Canadians are also living longer. According to Statistics Canada, the average life expectancy for Canadians at age 65 is 20 years, with women living even longer than men. Statistics Canada also predicts that 17,000 Canadians could reach age 100 by the early 2030s. Canadians will need to factor longevity into their retirement savings plans and consider not having income from a job for 20 years on average, or in some cases, 30 years or more.
"Canadians are living better and working longer," said Moses Znaimer, President of CARP, Canada's 350,000-member association for A New Vision of Aging. "It's no secret that my mantra has long been, 'The best way to keep going is to keep going.' For Zoomers, working past the traditional age of retirement can be both personally beneficial and financially necessary. We will continue to work with Sun Life Financial, CARP's exclusive recommended Financial Advisor Partner, so we can offer our members support to develop a plan so they will have the choice to retire or to keep working."
When respondents were asked when they should have started saving for retirement, the average age to start was 24. Saving earlier and having a financial plan can help.
The survey also found that Canadians who have support from an advisor or a financial plan are more confident about having enough retirement income and more likely to be satisfied with their current level of retirement savings. Fifty-four per cent of Canadians who work with a financial advisor say they are satisfied with their current level of retirement savings, compared to only 28 per cent for those who do not work with an advisor.

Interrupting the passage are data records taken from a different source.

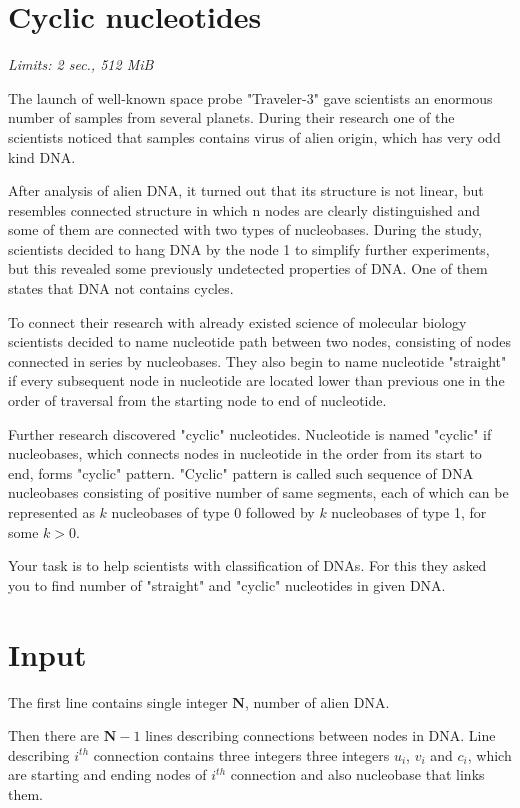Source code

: \documentclass [11pt, a4paper, oneside, notitlepage] {article}
\begin{document}
\section*{Cyclic nucleotides}
\hspace{1cm}
\emph{Limits: 2 sec., 512 MiB}
\bigskip

The launch of well-known space probe "Traveler-3" gave scientists an enormous number of samples from several planets.
During their research one of the scientists noticed that samples contains virus of alien origin, which has very odd kind DNA.

After analysis of alien DNA, it turned out that its structure is not linear, but resembles connected structure in which n nodes are clearly distinguished and some of them are connected with two types of nucleobases. 
During the study, scientists decided to hang DNA by the node 1 to simplify further experiments, but this revealed some previously undetected properties of DNA. One of them states that DNA not contains cycles.

To connect their research with already existed science of molecular biology scientists decided to name nucleotide path between two nodes, consisting of nodes connected in series by nucleobases. 
They also begin to name nucleotide "straight" if every subsequent node in nucleotide are located lower than previous one in the order of traversal from the starting node to end of nucleotide.  

Further research discovered "cyclic" nucleotides. Nucleotide is named "cyclic" if nucleobases, which connects nodes in nucleotide in the order from its start to end, forms "cyclic" pattern.
"Cyclic" pattern is called such sequence of DNA nucleobases consisting of positive number of same segments, each of which can be represented as $k$ nucleobases of type 0 followed by $k$ nucleobases of type 1, for some $k > 0$.

Your task is to help scientists with classification of DNAs. For this they asked you to find number of "straight" and "cyclic" nucleotides in given DNA.

\section*{Input}

The first line contains single integer $\mathbf{N}$, number of alien DNA.

Then there are $\mathbf{N} - 1$ lines describing connections between nodes in DNA. 
Line describing $i^{th}$ connection contains three integers three integers $u_i$, $v_i$ and $c_i$, which are starting and ending nodes of $i^{th}$ connection and also nucleobase that links them.
\end{document}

Listen to Kevin Dougherty, President, Sun Life Financial Canada, as he comments on Canadians realizing their savings may have to last a long time.
These are some of the findings of an Ipsos Reid poll conducted between November 29 and December 12, 2011, on behalf of Sun Life Financial.

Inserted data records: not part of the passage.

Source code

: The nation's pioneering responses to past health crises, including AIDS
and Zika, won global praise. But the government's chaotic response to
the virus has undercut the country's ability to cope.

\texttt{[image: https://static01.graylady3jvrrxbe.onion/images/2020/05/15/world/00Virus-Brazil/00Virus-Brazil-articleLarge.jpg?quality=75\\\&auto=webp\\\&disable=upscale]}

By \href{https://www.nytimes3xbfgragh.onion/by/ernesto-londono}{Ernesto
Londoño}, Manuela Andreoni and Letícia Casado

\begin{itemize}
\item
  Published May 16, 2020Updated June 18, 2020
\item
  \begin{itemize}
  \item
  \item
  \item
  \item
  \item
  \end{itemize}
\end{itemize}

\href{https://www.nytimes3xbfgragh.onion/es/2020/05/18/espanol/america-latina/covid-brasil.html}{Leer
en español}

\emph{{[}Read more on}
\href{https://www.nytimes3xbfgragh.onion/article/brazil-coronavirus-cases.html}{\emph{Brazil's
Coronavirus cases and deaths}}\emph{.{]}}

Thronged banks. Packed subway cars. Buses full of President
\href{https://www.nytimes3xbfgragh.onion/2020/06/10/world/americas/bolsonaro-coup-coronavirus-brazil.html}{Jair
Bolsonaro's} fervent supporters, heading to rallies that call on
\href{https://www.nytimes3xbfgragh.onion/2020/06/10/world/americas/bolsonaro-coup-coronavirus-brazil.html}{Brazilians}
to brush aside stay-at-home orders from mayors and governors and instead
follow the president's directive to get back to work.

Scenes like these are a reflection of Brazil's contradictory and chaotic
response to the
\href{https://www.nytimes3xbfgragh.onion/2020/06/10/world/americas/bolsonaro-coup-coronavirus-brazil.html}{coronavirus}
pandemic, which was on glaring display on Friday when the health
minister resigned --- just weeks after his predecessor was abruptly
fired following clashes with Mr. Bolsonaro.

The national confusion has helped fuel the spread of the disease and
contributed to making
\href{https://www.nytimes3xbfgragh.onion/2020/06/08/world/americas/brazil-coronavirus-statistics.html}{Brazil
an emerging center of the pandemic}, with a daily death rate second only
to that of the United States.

For this survey, Ipsos Reid conducted online interviews with a sample of 3,701 working Canadians from 30 to 65 years of age from Ipsos' online panel. Ipsos employed weighting to balance demographics and ensure that the sample's composition reflected that of the adult population according to Census data and to provide results intended to approximate the sample universe.
A survey with an unweighted probability sample of this size and a 100 per cent response rate would have an estimated margin of error of +/-1.6 percentage points, 19 times out of 20, of what the results would have been had the entire population of adults in Canada been polled. The margin of error will be larger within regions and for other sub-groupings of the survey population. All sample surveys and polls may be subject to other sources of error, including, but not limited to, methodology change, coverage error and measurement error.
About Sun Life Financial
Sun Life Financial is a leading international financial services organization providing a diverse range of protection and wealth accumulation products and services to individuals and corporate customers. Chartered in 1865, Sun Life Financial and its partners today have operations in key markets worldwide, including Canada, the United States, the United Kingdom, Ireland, Hong Kong, the Philippines, Japan, Indonesia, India, China and Bermuda. As of December 31, 2011, the Sun Life Financial group of companies had total assets under management of $466 billion.
For more information please visit www.sunlife.com.
Sun Life Financial Inc. trades on the Toronto (TSX), New York (NYSE) and Philippine (PSE) stock exchanges under the ticker symbol SLF.
Note to Editors: All figures in Canadian dollars.